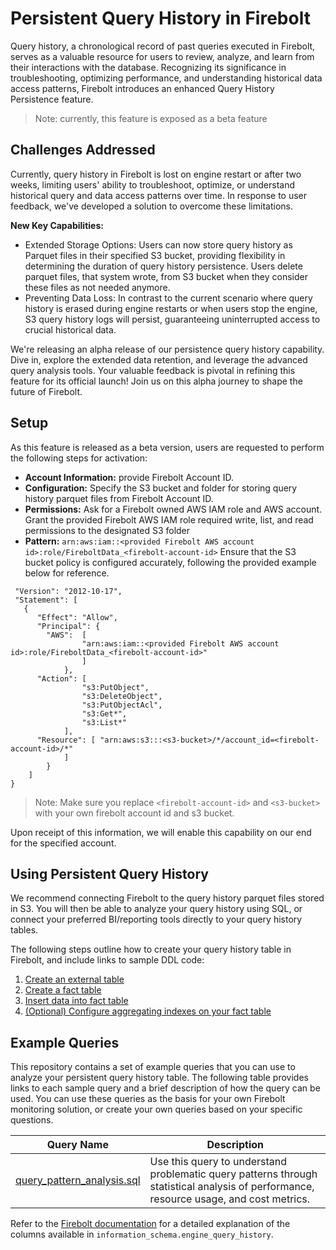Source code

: # Persistent Query History in Firebolt
Query history, a chronological record of past queries executed in Firebolt, serves as a valuable resource for users to review, analyze, and learn from their interactions with the database. Recognizing its significance in troubleshooting, optimizing performance, and understanding historical data access patterns, Firebolt introduces an enhanced Query History Persistence feature.

> Note: currently, this feature is exposed as a beta feature

## Challenges Addressed
Currently, query history in Firebolt is lost on engine restart or after two weeks, limiting users' ability to troubleshoot, optimize, or understand historical query and data access patterns over time. In response to user feedback, we've developed a solution to overcome these limitations.

**New Key Capabilities:**
* Extended Storage Options: Users can now store query history as Parquet files in their specified S3 bucket, providing flexibility in determining the duration of query history persistence. Users delete parquet files, that system wrote, from  S3 bucket when they consider these files as not needed anymore.
* Preventing Data Loss: In contrast to the current scenario where query history is erased during engine restarts or when users stop the engine, S3 query history logs will persist, guaranteeing uninterrupted access to crucial historical data.

We're releasing an alpha release of our persistence query history capability. Dive in, explore the extended data retention, and leverage the advanced query analysis tools. Your valuable feedback is pivotal in refining this feature for its official launch! Join us on this alpha journey to shape the future of Firebolt.

## Setup
As this feature is released as a beta version, users are requested to perform the following steps for activation:

* **Account Information:** provide Firebolt Account ID.
* **Configuration:** Specify the S3 bucket and folder for storing query history parquet files from Firebolt Account ID.
* **Permissions:** Ask for a Firebolt owned AWS IAM role and AWS account. Grant the provided Firebolt AWS IAM role required write, list, and read permissions to the designated S3 folder
* **Pattern:** `arn:aws:iam::<provided Firebolt AWS account id>:role/FireboltData_<firebolt-account-id>`
    Ensure that the S3 bucket policy is configured accurately, following the provided example below for reference. 
```{
 "Version": "2012-10-17",
 "Statement": [
   {
      "Effect": "Allow",
      "Principal": {
        "AWS":  [
                "arn:aws:iam::<provided Firebolt AWS account id>:role/FireboltData_<firebolt-account-id>"
                ]
            },
      "Action": [
                "s3:PutObject",
                "s3:DeleteObject",
                "s3:PutObjectAcl",
                "s3:Get*",
                "s3:List*"
            ],
      "Resource": [ "arn:aws:s3:::<s3-bucket>/*/account_id=<firebolt-account-id>/*"
            ]
        }
    ]
}
```

> Note: Make sure you replace `<firebolt-account-id>` and `<s3-bucket>` with your own firebolt account id and s3 bucket.

Upon receipt of this information, we will enable this capability on our end for the specified account.

## Using Persistent Query History
We recommend connecting Firebolt to the query history parquet files stored in S3. You will then be able to analyze your query history using SQL, or connect your preferred BI/reporting tools directly to your query history tables. 

The following steps outline how to create your query history table in Firebolt, and include links to sample DDL code:
1. [Create an external table](/query_history_ddl/create_external_table.sql)
2. [Create a fact table](/query_history_ddl/create_fact_table.sql)
3. [Insert data into fact table](/query_history_ddl/ingestion_option.sql)
4. [(Optional) Configure aggregating indexes on your fact table](/query_history_ddl/aggregating_indexes.sql)

## Example Queries
This repository contains a set of example queries that you can use to analyze your persistent query history table. The following table provides links to each sample query and a brief description of how the query can be used. You can use these queries as the basis for your own Firebolt monitoring solution, or create your own queries based on your specific questions.

| Query Name | Description |
| ---------- | ----------- |
| [query_pattern_analysis.sql](/example_queries/query_pattern_analysis.sql) | Use this query to understand problematic query patterns through statistical analysis of performance, resource usage, and cost metrics.

Refer to the [Firebolt documentation](https://docs.firebolt.io/sql_reference/information-schema/engine-query-history.html) for a detailed explanation of the columns available in `information_schema.engine_query_history`. 
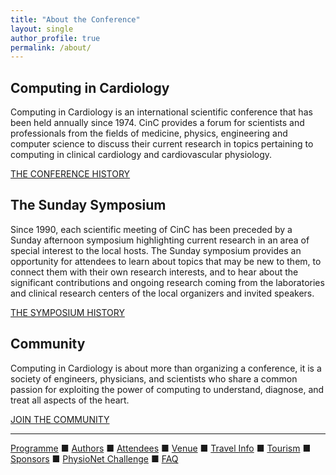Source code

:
 ```yaml
---
title: "About the Conference"
layout: single
author_profile: true
permalink: /about/
---
```

## Computing in Cardiology
Computing in Cardiology is an international scientific conference that has been held annually since 1974. CinC provides a forum for scientists and professionals from the fields of medicine, physics, engineering and computer science to discuss their current research in topics pertaining to computing in clinical cardiology and cardiovascular physiology.

<a href="https://cinc.org/past-computing-in-cardiology-conferences/" class="btn btn--info btn--large" target="_blank">THE CONFERENCE HISTORY</a>

## The Sunday Symposium
Since 1990, each scientific meeting of CinC has been preceded by a Sunday afternoon symposium highlighting current research in an area of special interest to the local hosts. The Sunday symposium provides an opportunity for attendees to learn about topics that may be new to them, to connect them with their own research interests, and to hear about the significant contributions and ongoing research coming from the laboratories and clinical research centers of the local organizers and invited speakers.

[THE SYMPOSIUM HISTORY](https://cinc.org/computing-in-cardiology-sunday-symposia/)

## Community
Computing in Cardiology is about more than organizing a conference, it is a society of engineers, physicians, and scientists who share a common passion for exploiting the power of computing to understand, diagnose, and treat all aspects of the heart.

[JOIN THE COMMUNITY](https://cinc.org/cinc-community/)

---

[Programme](../programme/) &#9632; [Authors](../authors) &#9632; [Attendees](../attendees/) &#9632; [Venue](../venue/) &#9632; [Travel Info](../travel) &#9632; [Tourism](../tourism/) &#9632; [Sponsors](../sponsors/) &#9632; [PhysioNet Challenge](../challenge/) &#9632; [FAQ](../faq/)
○ ○ ○ ○
The pictures in the listing above are to be dropped, and everything else reproduced exactly.

Source code

: # Persistent Query History in Firebolt
Query history, a chronological record of past queries executed in Firebolt, serves as a valuable resource for users to review, analyze, and learn from their interactions with the database. Recognizing its significance in troubleshooting, optimizing performance, and understanding historical data access patterns, Firebolt introduces an enhanced Query History Persistence feature.

> Note: currently, this feature is exposed as a beta feature

## Challenges Addressed
Currently, query history in Firebolt is lost on engine restart or after two weeks, limiting users' ability to troubleshoot, optimize, or understand historical query and data access patterns over time. In response to user feedback, we've developed a solution to overcome these limitations.

**New Key Capabilities:**
* Extended Storage Options: Users can now store query history as Parquet files in their specified S3 bucket, providing flexibility in determining the duration of query history persistence. Users delete parquet files, that system wrote, from  S3 bucket when they consider these files as not needed anymore.
* Preventing Data Loss: In contrast to the current scenario where query history is erased during engine restarts or when users stop the engine, S3 query history logs will persist, guaranteeing uninterrupted access to crucial historical data.

We're releasing an alpha release of our persistence query history capability. Dive in, explore the extended data retention, and leverage the advanced query analysis tools. Your valuable feedback is pivotal in refining this feature for its official launch! Join us on this alpha journey to shape the future of Firebolt.

## Setup
As this feature is released as a beta version, users are requested to perform the following steps for activation:

* **Account Information:** provide Firebolt Account ID.
* **Configuration:** Specify the S3 bucket and folder for storing query history parquet files from Firebolt Account ID.
* **Permissions:** Ask for a Firebolt owned AWS IAM role and AWS account. Grant the provided Firebolt AWS IAM role required write, list, and read permissions to the designated S3 folder
* **Pattern:** `arn:aws:iam::<provided Firebolt AWS account id>:role/FireboltData_<firebolt-account-id>`
    Ensure that the S3 bucket policy is configured accurately, following the provided example below for reference. 
```{
 "Version": "2012-10-17",
 "Statement": [
   {
      "Effect": "Allow",
      "Principal": {
        "AWS":  [
                "arn:aws:iam::<provided Firebolt AWS account id>:role/FireboltData_<firebolt-account-id>"
                ]
            },
      "Action": [
                "s3:PutObject",
                "s3:DeleteObject",
                "s3:PutObjectAcl",
                "s3:Get*",
                "s3:List*"
            ],
      "Resource": [ "arn:aws:s3:::<s3-bucket>/*/account_id=<firebolt-account-id>/*"
            ]
        }
    ]
}
```

> Note: Make sure you replace `<firebolt-account-id>` and `<s3-bucket>` with your own firebolt account id and s3 bucket.

Upon receipt of this information, we will enable this capability on our end for the specified account.

## Using Persistent Query History
We recommend connecting Firebolt to the query history parquet files stored in S3. You will then be able to analyze your query history using SQL, or connect your preferred BI/reporting tools directly to your query history tables. 

The following steps outline how to create your query history table in Firebolt, and include links to sample DDL code:
1. [Create an external table](/query_history_ddl/create_external_table.sql)
2. [Create a fact table](/query_history_ddl/create_fact_table.sql)
3. [Insert data into fact table](/query_history_ddl/ingestion_option.sql)
4. [(Optional) Configure aggregating indexes on your fact table](/query_history_ddl/aggregating_indexes.sql)

## Example Queries
This repository contains a set of example queries that you can use to analyze your persistent query history table. The following table provides links to each sample query and a brief description of how the query can be used. You can use these queries as the basis for your own Firebolt monitoring solution, or create your own queries based on your specific questions.

| Query Name | Description |
| ---------- | ----------- |
| [query_pattern_analysis.sql](/example_queries/query_pattern_analysis.sql) | Use this query to understand problematic query patterns through statistical analysis of performance, resource usage, and cost metrics.

Refer to the [Firebolt documentation](https://docs.firebolt.io/sql_reference/information-schema/engine-query-history.html) for a detailed explanation of the columns available in `information_schema.engine_query_history`. 
Source code

:
 ```yaml
---
title: "About the Conference"
layout: single
author_profile: true
permalink: /about/
---
```

## Computing in Cardiology
Computing in Cardiology is an international scientific conference that has been held annually since 1974. CinC provides a forum for scientists and professionals from the fields of medicine, physics, engineering and computer science to discuss their current research in topics pertaining to computing in clinical cardiology and cardiovascular physiology.

<a href="https://cinc.org/past-computing-in-cardiology-conferences/" class="btn btn--info btn--large" target="_blank">THE CONFERENCE HISTORY</a>

## The Sunday Symposium
Since 1990, each scientific meeting of CinC has been preceded by a Sunday afternoon symposium highlighting current research in an area of special interest to the local hosts. The Sunday symposium provides an opportunity for attendees to learn about topics that may be new to them, to connect them with their own research interests, and to hear about the significant contributions and ongoing research coming from the laboratories and clinical research centers of the local organizers and invited speakers.

[THE SYMPOSIUM HISTORY](https://cinc.org/computing-in-cardiology-sunday-symposia/)

## Community
Computing in Cardiology is about more than organizing a conference, it is a society of engineers, physicians, and scientists who share a common passion for exploiting the power of computing to understand, diagnose, and treat all aspects of the heart.

[JOIN THE COMMUNITY](https://cinc.org/cinc-community/)

---

[Programme](../programme/) &#9632; [Authors](../authors) &#9632; [Attendees](../attendees/) &#9632; [Venue](../venue/) &#9632; [Travel Info](../travel) &#9632; [Tourism](../tourism/) &#9632; [Sponsors](../sponsors/) &#9632; [PhysioNet Challenge](../challenge/) &#9632; [FAQ](../faq/)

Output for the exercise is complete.